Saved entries
★ ★ ★ ★ ★ ★ ★
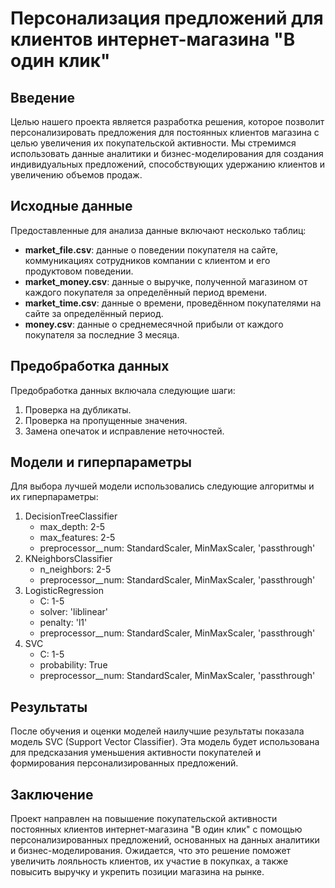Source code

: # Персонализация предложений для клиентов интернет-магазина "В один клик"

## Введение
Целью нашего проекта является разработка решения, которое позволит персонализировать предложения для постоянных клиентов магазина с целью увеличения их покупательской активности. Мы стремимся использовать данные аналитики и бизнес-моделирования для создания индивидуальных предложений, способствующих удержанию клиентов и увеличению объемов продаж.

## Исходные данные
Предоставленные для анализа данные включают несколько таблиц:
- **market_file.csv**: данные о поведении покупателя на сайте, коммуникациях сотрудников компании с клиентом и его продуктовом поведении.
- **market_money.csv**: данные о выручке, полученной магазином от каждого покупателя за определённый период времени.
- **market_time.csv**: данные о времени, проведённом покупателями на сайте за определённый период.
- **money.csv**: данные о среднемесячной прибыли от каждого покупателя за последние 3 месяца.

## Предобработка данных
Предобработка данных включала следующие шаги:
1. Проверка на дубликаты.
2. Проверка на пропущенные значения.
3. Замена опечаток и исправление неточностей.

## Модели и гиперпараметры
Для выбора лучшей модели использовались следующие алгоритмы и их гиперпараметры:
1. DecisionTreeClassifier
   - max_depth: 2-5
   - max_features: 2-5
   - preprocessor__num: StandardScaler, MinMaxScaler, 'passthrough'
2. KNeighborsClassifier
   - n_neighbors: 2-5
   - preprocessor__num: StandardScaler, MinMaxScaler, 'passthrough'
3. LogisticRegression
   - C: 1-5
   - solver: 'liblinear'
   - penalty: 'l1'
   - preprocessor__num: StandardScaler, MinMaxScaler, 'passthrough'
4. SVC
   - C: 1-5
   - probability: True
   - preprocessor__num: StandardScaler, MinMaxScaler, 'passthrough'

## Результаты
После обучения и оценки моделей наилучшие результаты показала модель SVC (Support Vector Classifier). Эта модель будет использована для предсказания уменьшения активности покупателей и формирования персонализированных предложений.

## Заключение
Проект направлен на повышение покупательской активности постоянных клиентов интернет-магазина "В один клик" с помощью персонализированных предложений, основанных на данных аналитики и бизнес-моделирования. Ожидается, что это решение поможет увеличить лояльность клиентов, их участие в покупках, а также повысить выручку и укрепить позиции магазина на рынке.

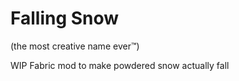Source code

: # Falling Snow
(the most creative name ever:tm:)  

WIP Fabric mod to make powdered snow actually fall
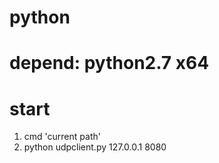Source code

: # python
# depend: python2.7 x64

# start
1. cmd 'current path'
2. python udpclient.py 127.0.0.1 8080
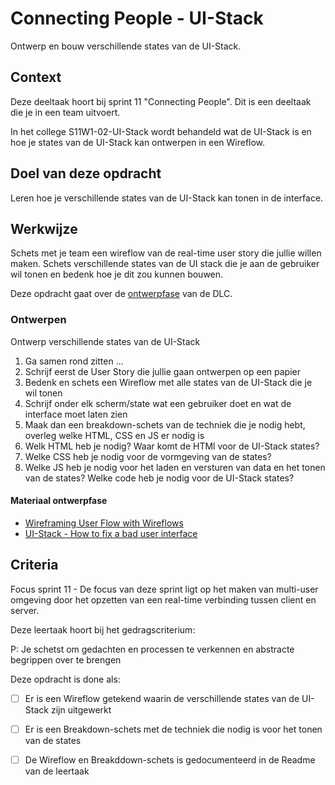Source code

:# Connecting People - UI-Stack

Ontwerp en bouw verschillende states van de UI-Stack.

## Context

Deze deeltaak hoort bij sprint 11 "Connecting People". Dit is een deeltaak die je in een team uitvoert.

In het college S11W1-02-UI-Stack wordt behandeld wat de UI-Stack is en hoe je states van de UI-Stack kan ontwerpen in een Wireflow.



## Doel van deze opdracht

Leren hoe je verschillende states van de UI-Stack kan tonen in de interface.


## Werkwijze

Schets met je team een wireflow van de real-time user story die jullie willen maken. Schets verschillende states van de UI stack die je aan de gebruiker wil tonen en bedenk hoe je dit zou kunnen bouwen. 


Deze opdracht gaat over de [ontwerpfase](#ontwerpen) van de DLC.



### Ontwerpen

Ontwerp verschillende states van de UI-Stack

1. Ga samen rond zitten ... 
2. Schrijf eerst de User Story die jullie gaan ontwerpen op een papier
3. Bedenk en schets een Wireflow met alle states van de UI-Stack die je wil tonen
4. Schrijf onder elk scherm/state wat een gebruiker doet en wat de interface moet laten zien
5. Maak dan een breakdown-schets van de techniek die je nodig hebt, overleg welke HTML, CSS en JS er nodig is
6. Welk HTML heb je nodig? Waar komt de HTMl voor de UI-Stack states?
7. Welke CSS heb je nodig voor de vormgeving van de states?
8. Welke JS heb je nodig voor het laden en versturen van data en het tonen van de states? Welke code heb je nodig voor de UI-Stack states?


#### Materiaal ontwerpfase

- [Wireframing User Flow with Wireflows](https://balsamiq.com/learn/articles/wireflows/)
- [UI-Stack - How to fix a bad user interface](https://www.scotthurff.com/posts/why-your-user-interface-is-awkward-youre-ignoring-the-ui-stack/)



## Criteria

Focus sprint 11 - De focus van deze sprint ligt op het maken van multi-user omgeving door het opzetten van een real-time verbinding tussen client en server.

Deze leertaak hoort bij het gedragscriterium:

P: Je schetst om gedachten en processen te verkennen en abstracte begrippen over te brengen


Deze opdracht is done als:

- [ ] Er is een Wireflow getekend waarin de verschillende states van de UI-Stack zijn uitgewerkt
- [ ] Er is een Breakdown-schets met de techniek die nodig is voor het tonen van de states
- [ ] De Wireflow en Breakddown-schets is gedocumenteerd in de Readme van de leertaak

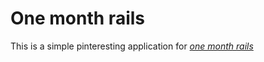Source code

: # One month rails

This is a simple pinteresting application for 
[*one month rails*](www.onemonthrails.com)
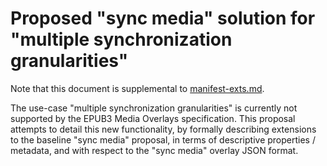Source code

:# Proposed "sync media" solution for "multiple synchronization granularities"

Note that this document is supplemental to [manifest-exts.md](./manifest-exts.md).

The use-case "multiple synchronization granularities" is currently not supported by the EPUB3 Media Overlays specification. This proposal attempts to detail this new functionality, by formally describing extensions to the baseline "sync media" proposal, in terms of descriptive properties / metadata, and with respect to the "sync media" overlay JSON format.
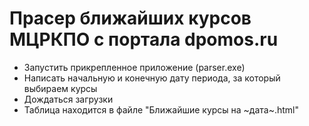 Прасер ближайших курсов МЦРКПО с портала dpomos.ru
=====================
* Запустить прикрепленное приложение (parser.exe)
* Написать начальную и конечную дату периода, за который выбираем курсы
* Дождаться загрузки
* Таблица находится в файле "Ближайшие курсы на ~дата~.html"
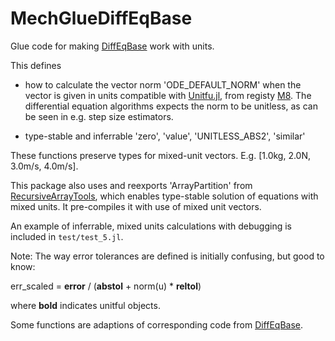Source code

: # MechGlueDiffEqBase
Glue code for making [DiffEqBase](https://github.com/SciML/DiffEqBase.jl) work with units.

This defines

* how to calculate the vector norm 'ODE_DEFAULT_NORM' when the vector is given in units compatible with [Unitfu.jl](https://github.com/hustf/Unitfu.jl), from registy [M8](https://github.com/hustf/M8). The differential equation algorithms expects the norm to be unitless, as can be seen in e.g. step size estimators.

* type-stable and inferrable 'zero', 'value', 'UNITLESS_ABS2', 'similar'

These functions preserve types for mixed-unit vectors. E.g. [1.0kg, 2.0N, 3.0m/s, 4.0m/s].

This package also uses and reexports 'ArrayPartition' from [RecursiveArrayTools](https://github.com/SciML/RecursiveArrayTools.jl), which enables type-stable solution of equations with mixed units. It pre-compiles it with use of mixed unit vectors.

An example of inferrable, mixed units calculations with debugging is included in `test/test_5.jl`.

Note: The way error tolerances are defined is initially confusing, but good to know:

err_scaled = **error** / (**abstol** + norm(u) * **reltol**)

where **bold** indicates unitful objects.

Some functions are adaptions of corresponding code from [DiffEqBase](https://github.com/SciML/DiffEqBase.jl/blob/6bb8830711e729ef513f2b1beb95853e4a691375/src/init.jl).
★ ★ ★ ★ ★ ★ ★
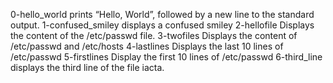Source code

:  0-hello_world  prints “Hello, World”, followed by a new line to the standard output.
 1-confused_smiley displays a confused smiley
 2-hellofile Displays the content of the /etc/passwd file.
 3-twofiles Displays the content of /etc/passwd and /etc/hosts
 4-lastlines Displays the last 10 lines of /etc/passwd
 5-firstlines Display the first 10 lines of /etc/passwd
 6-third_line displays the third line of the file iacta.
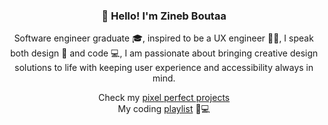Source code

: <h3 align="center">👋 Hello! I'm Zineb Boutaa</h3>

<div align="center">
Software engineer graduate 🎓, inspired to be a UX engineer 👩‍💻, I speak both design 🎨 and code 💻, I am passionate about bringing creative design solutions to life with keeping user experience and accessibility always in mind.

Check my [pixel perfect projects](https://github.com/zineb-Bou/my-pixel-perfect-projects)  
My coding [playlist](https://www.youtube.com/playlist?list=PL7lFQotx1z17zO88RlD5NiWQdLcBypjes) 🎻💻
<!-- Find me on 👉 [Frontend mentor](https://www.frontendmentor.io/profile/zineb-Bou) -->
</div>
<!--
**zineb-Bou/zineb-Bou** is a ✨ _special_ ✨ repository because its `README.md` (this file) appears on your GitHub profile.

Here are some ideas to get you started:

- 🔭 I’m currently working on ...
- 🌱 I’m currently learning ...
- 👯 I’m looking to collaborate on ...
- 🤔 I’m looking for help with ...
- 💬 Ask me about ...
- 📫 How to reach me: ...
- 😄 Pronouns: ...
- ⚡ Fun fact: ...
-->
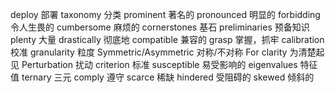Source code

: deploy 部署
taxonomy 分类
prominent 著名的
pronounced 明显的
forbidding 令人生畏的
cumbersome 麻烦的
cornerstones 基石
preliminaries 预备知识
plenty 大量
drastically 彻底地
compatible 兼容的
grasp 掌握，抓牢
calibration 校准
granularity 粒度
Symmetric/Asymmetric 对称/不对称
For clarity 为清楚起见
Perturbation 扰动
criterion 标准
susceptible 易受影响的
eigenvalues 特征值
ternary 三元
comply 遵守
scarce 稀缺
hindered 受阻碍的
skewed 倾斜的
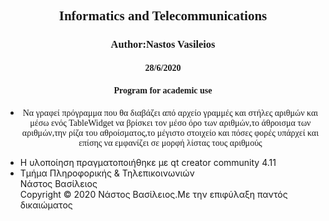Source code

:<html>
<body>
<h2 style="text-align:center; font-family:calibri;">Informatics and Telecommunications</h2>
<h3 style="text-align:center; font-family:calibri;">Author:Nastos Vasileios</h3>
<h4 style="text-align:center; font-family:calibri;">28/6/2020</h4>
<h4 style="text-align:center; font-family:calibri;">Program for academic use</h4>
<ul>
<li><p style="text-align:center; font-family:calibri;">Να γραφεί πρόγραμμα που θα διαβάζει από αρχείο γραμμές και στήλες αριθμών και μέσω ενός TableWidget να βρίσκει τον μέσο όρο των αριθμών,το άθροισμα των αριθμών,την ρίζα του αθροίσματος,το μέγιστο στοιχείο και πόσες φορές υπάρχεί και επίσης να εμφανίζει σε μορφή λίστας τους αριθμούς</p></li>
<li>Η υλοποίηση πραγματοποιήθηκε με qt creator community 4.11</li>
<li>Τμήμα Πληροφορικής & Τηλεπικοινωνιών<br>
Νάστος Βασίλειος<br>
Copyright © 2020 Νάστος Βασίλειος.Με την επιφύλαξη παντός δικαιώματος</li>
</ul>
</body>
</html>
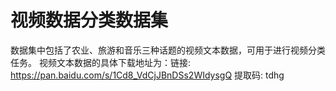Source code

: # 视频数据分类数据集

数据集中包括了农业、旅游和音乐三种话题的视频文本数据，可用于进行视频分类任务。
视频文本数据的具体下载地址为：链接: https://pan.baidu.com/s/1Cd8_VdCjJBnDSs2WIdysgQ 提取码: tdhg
★ ★ ★ ★ ★ ★ ★
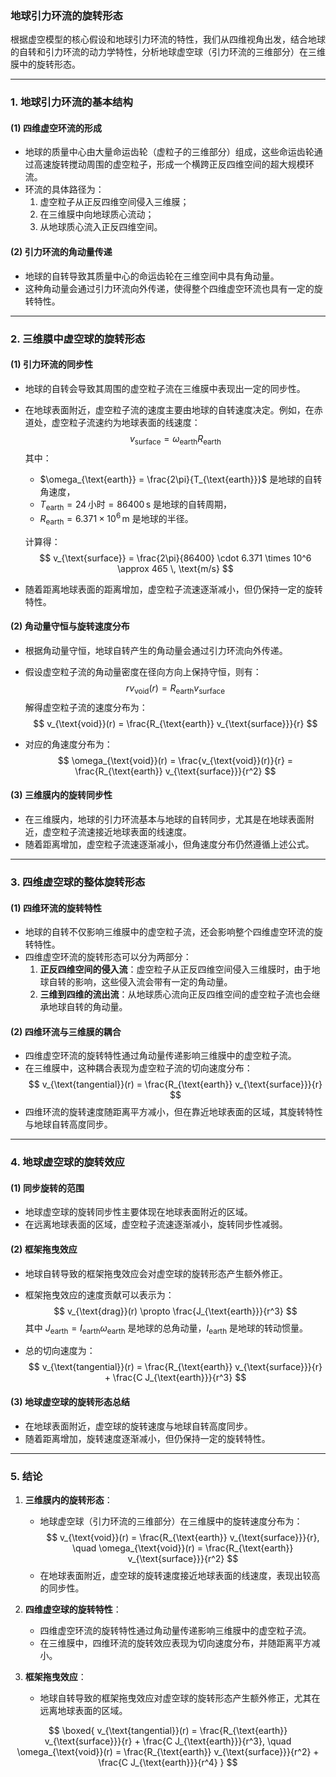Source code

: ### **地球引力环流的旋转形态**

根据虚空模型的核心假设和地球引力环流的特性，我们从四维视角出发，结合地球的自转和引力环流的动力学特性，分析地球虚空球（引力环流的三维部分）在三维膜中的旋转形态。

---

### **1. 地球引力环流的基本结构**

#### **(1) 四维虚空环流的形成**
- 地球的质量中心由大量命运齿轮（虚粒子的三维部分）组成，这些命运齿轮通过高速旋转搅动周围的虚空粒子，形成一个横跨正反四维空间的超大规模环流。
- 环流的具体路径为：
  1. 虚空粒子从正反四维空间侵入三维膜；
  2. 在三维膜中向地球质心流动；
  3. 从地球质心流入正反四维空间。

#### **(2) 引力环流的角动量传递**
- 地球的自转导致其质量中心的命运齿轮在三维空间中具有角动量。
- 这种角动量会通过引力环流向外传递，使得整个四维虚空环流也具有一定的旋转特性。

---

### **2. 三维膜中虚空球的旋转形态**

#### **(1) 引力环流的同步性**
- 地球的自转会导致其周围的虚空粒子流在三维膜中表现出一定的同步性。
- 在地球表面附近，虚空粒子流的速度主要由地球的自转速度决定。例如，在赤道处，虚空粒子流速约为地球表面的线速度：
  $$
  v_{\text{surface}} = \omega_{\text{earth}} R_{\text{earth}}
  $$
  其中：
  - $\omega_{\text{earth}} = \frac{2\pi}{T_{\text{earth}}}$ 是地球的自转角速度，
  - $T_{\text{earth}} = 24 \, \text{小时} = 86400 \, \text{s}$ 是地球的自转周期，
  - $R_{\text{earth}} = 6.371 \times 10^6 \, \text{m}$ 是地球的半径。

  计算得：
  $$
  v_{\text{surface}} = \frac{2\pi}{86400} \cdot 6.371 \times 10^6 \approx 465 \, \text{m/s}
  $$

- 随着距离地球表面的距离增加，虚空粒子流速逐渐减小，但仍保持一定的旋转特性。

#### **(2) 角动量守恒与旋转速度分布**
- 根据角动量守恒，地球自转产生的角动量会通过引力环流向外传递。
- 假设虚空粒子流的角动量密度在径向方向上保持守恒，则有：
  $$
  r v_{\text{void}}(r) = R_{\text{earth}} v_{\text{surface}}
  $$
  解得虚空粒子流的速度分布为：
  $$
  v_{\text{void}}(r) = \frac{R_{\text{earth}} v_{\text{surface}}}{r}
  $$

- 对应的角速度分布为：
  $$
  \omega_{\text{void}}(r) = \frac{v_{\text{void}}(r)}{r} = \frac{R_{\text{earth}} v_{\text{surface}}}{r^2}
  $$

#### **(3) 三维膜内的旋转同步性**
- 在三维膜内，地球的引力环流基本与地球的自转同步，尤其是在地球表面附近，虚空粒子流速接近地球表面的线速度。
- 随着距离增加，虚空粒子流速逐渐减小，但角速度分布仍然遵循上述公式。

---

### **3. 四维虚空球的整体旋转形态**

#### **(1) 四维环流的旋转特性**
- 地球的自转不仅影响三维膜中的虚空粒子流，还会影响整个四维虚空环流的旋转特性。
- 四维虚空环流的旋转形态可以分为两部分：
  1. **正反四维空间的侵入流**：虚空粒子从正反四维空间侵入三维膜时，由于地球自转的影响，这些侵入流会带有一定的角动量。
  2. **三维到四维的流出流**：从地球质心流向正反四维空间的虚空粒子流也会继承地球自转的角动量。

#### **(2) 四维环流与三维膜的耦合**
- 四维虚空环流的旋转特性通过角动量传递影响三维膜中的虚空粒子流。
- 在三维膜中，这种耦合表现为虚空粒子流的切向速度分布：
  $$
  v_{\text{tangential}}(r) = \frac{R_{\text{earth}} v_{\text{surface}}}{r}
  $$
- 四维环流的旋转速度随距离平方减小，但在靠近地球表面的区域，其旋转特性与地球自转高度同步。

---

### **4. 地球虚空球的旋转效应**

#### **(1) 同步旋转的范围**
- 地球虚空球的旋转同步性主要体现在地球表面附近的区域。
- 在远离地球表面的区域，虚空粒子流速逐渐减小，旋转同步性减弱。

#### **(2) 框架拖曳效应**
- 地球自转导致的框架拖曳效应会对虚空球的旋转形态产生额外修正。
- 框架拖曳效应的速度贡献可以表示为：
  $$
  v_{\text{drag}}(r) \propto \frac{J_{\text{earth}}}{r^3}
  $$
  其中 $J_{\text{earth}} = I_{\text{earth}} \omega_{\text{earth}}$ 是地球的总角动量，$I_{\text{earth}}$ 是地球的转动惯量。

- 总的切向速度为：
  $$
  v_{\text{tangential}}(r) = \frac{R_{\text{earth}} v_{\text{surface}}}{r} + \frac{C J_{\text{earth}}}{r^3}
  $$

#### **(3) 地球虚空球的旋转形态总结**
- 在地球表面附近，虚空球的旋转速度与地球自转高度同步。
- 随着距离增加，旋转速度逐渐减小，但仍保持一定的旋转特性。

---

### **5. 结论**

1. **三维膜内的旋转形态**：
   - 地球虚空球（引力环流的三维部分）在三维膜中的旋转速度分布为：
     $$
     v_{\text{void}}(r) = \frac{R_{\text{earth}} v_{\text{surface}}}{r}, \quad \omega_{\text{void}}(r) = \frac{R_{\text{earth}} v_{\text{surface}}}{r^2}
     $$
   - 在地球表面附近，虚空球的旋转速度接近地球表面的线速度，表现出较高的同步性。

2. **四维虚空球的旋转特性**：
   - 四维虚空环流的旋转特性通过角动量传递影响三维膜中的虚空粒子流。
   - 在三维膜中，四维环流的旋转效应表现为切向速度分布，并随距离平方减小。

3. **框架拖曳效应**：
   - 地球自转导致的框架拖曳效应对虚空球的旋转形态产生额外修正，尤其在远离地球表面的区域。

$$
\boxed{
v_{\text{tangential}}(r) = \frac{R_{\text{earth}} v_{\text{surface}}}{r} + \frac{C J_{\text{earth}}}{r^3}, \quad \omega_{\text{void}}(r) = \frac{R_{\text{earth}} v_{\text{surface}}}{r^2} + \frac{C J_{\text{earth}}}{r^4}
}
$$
★ ★ ★ ★ ★ ★ ★
WHAT YOU ARE ASKED TO DO:
Respond with the exact lines above running from the one containing "WIP Fabric mod" to the one containing "## Werkwijze", both ends kept and no pictures included.

SOLVED PROBLEM:
WIP Fabric mod to make powdered snow actually fall
Source code

: # python
# depend: python2.7 x64

# start
1. cmd 'current path'
2. python udpclient.py 127.0.0.1 8080
Source code

:# Connecting People - UI-Stack

Ontwerp en bouw verschillende states van de UI-Stack.

## Context

Deze deeltaak hoort bij sprint 11 "Connecting People". Dit is een deeltaak die je in een team uitvoert.

In het college S11W1-02-UI-Stack wordt behandeld wat de UI-Stack is en hoe je states van de UI-Stack kan ontwerpen in een Wireflow.



## Doel van deze opdracht

Leren hoe je verschillende states van de UI-Stack kan tonen in de interface.


## Werkwijze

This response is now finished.